I am contemplating the next move after the final fune tuning of the XLFs to our current electronics now that they have settled in reasonably well. I am thinking of taking a look at the Velodyne and going dual 18" in a single sub (Funk 18.2) or possibly 2 of those. Intriguing comments have been around their performance being considered by some as closest to front-loaded horn subs.

Thanks for any insights.

First some observations and questions:

With your XLF main speakers in mind you'd want some serious displacement from the subs, and/or at least as important: distribution. Do you presently only use a single Velodyne, and how is it configured; with the XLF's running full-range and the Velodyne then overlapping slightly? Why do you use the Velodyne in the first place - what does it do sonically to your ears in conjunction with the mains, and what's your incentive of thinking about an upgrade here?

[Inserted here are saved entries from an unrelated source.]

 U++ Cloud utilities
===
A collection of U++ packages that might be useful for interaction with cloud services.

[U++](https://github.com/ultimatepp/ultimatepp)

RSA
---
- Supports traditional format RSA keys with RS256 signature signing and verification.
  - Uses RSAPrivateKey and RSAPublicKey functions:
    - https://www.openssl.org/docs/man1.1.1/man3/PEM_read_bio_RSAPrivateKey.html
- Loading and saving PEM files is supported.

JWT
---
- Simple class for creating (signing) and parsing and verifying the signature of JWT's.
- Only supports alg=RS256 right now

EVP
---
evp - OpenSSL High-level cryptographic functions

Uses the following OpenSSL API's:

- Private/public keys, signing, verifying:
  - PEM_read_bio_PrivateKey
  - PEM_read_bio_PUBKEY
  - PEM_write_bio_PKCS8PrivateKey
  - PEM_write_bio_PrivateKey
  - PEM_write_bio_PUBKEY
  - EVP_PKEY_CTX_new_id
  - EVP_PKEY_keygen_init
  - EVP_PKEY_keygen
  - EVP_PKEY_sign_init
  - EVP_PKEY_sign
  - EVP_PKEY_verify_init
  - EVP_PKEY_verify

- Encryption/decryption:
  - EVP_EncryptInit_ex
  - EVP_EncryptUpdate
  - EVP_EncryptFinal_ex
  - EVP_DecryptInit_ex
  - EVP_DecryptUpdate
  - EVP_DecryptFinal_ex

Implementation of any bass principle is very important, as is physics; the less those cones move for a given output, the less distortion and the cleaner and more effortless the reproduction of bass, so don't skimp on effective air radiation area here, nor, if you can/want to, efficiency. Naturally also the overall implementation and integration of the subs is vital, indeed some would claim that below the Schroeder frequency the implementation is more important than the specific bass principle used - be that sealed, ported, horn-loaded or other.

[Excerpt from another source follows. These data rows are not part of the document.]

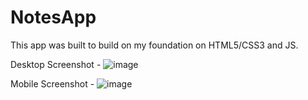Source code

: # NotesApp
This app was built to build on my foundation on HTML5/CSS3 and JS. 

Desktop Screenshot - 
![image](https://user-images.githubusercontent.com/19360613/208527095-b6edf451-2963-495c-a6b7-0fbc911dcc4d.png)

Mobile Screenshot - 
![image](https://user-images.githubusercontent.com/19360613/208527142-4f900026-547f-4d3d-90ac-a8b7993b0c8b.png)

As an outset I'd always use a pair of subs, not only one, and some would say 3 or 4 subs for a distributed array (DBA) is the preferred scenario for smoothing out the acoustic response throughout the listening room, hereby avoiding severe peaks and nulls. Depending on how high those subs are low-passed different scenarios may be preferred; cross them high-ish above some 60-70Hz I'd go with a pair with each sub placed close to and symmetrically to their respective main speaker, and crossed below some 60 or even 50Hz a DBA may prove an intriguing proposition. Or, a pair as in the previous scenarios placed symmetrically and close to the mains could as well be the thing here.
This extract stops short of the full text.